Призраки Пянджа
Шрифт:
— Да если мы щас не свалим, нас накроют! — не сдавался Ташкент, да только голос его звучал уже не так решительно.
— Слушай, Сережа, — ответил ему Чифир, — ну подумаешь — грохнули деда какого-то. Ну сцепились с офицерами. Ну слили пару литров с какой-то шишиги. И чего? Ты подумай, когда все выгорит, ты про наши сегодняшние делишки ниче и не вспомнишь!
Мы с Мартыновым вновь переглянулись. Витя все еще сидел с хмурым лицом, но уже не торопил меня. Он только кивнул: давай, мол, послушаем. Я ответил ему своим кивком, потом обернулся к Нарыву с Сагдиевым
— А если не пойдем, если в Союзе останемся, — вклинился в спор Тенёк, — нам или до конца жизни тихориться, или возьмут. Ташкент, ты ж больше всех рвался сюда, в Московский, когда Чифир тебе про все это дело рассказал. Больше всех кричал, что ждет нас новая жизнь.
— Да теперь я уже и не знаю, чего меня ждет! — не выдержал Ташкент. — А знаешь почему? Да потому что меня одни недоумки окружают, вот почему!
Уткин вдруг усмехнулся. Несколько громче, чем нужно было бы.
Я обернулся к нему, строго приложил палец к своим губам, и Вася тут же замялся.
— Че это было? Кто-нибудь слышал? — вдруг прозвучал голос Тенька.
В недрах склада все затихло. «Дембеля» прислушались.
Мы все, как один, затаили дыхание, прижавшись к остывшей от дневного солнца стене сарая. Я строго посмотрел на Уткина, а тот виновато отвел глаза.
— Колода, проверь-ка, мне кажется кто-то за окном скребется, — сказал Тенек.
— Мгм… — промычал Колода.
Я услышал его тяжелые шаги по деревянному полу.
— Стой, Витька, — остановил его Ташкент, — сам посмотрю. Тебе ниче доверить нельзя! Все просрешь!
Я глянул на Нарыва. Тот обернулся, уставился назад, на угол здания, где за заворотом развернулся фасад и главные ворота. Потом Слава Нарыв кивнул мне, медленно встал и тихонько принялся продвигаться вдоль стены, к углу, чтобы занять позицию.
Вместе с ним я послал и Уткина, на всякий случай.
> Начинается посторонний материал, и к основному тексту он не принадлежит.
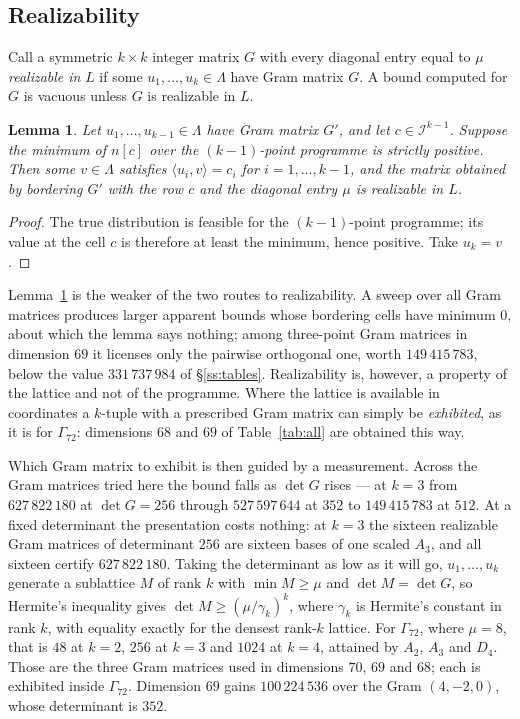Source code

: \documentclass[11pt]{amsart}
\newtheorem{lemma}[theorem]{Lemma}
\theoremstyle{remark}
\newcommand{\Gsz}{\Gamma_{72}}
\newcommand{\ip}[2]{\langle #1,#2\rangle}
\begin{document}
\subsection{Realizability}\label{ss:realize}

Call a symmetric $k\times k$ integer matrix $G$ with every diagonal entry equal
to $\mu$ \emph{realizable in} $L$ if some $u_1,\dots,u_k\in\Lambda$ have Gram
matrix $G$. A bound computed for $G$ is vacuous unless $G$ is realizable in $L$.

\begin{lemma}\label{lem:realize}
Let $u_1,\dots,u_{k-1}\in\Lambda$ have Gram matrix $G'$, and let
$c\in\mathcal I^{k-1}$.
Suppose the minimum of $n[c]$ over the $(k-1)$-point programme is strictly
positive. Then some $v\in\Lambda$ satisfies $\ip{u_i}{v}=c_i$ for
$i=1,\dots,k-1$, and the matrix obtained by bordering $G'$ with the row $c$ and
the diagonal entry $\mu$ is realizable in $L$.
\end{lemma}

\begin{proof}
The true distribution is feasible for the $(k-1)$-point programme; its value
at the cell $c$ is therefore at least the minimum, hence positive. Take $u_k=v$.
\end{proof}

Lemma~\ref{lem:realize} is the weaker of the two routes to realizability. A sweep
over all Gram matrices produces larger apparent bounds whose bordering cells have
minimum $0$, about which the lemma says nothing; among three-point Gram matrices
in dimension $69$ it licenses only the pairwise orthogonal one, worth
$149\,415\,783$, below the value $331\,737\,984$ of \S\ref{ss:tables}.
Realizability is, however, a property of the lattice and not of the programme.
Where the lattice is available in coordinates a $k$-tuple with a prescribed Gram
matrix can simply be \emph{exhibited}, as it is for $\Gsz$: dimensions $68$ and
$69$ of Table~\ref{tab:all} are obtained this way.

Which Gram matrix to exhibit is then guided by a measurement. Across the
Gram matrices tried here the bound falls as $\det G$ rises --- at $k=3$ from
$627\,822\,180$ at $\det G=256$ through $527\,597\,644$ at $352$ to
$149\,415\,783$ at $512$. At a fixed determinant the
presentation costs nothing: at $k=3$ the sixteen realizable Gram matrices of determinant
$256$ are sixteen bases of one scaled $A_3$, and all sixteen certify $627\,822\,180$. Taking the
determinant as low as it will go, $u_1,\dots,u_k$ generate a sublattice $M$ of rank $k$ with
$\min M\ge\mu$ and $\det M=\det G$, so Hermite's inequality gives
$\det M\ge(\mu/\gamma_k)^k$, where $\gamma_k$ is Hermite's constant in rank $k$,
with equality exactly for the densest rank-$k$ lattice. For $\Gsz$, where
$\mu=8$, that is $48$ at $k=2$, $256$ at $k=3$ and $1024$ at $k=4$, attained by
$A_2$, $A_3$ and $D_4$. Those are the three Gram matrices used in dimensions
$70$, $69$ and $68$; each is exhibited inside $\Gsz$. Dimension $69$ gains $100\,224\,536$ over
the Gram $(4,-2,0)$, whose determinant is $352$.
\end{document}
С остальными же мы притихли под стеной. Подстраховавшись, стали ждать.
Ташкент с одинаковой вероятностью мог выйти наружу, чтобы проверить, что тут происходит, или просто выглянуть в окно.
«Дембель» все же решился подойти к окну. Я приготовился действовать — схватить его за голову и «обезвредить», если у него хватит ума высунуться наружу.
— Да вроде нету ничего…
Он говорил полушепотом, но я слышал каждое слово. Слышал потому, что Ташкент был совсем рядом. Какие-то полметра разделяли нас. Решись он высунуться — тут же увидит меня и остальных погранцов. Тогда дело пойдет сложнее. Мы лишимся эффекта неожиданности.
— Накрыли нас… — промычал Колода, — мусора снаружи шуршат…
— Да тихо ты! — огрызнулся Ташкент, — пойди лучше проверь. Ай, черт! Лучше не надо! Ты щас направеряешь! Тенёк! Ты давай.
Когда Тенёк зашагал на выход, Мартынов потрепал меня по плечу. Я обернулся. Все потому, что у него за спиной появился Алим Канджиев.
Канджиев жестом показал, что случилось кое-что непредвиденное — с черного хода в сарай зашел пятый человек. К «Дембелям» пришел их «Старший».
Арсен
Саакян незаметно вошел через старенькую гниловатую дверь, что расположилась на противоположной, задней от фасада стене склада.Когда Саакян оказался внутри, в нос ему тут же ударил неприятный дух заброшенности. К нему примешался тяжелый запах выхлопных газов, аромат бензина и кисловатый фан немытых человеческих тел.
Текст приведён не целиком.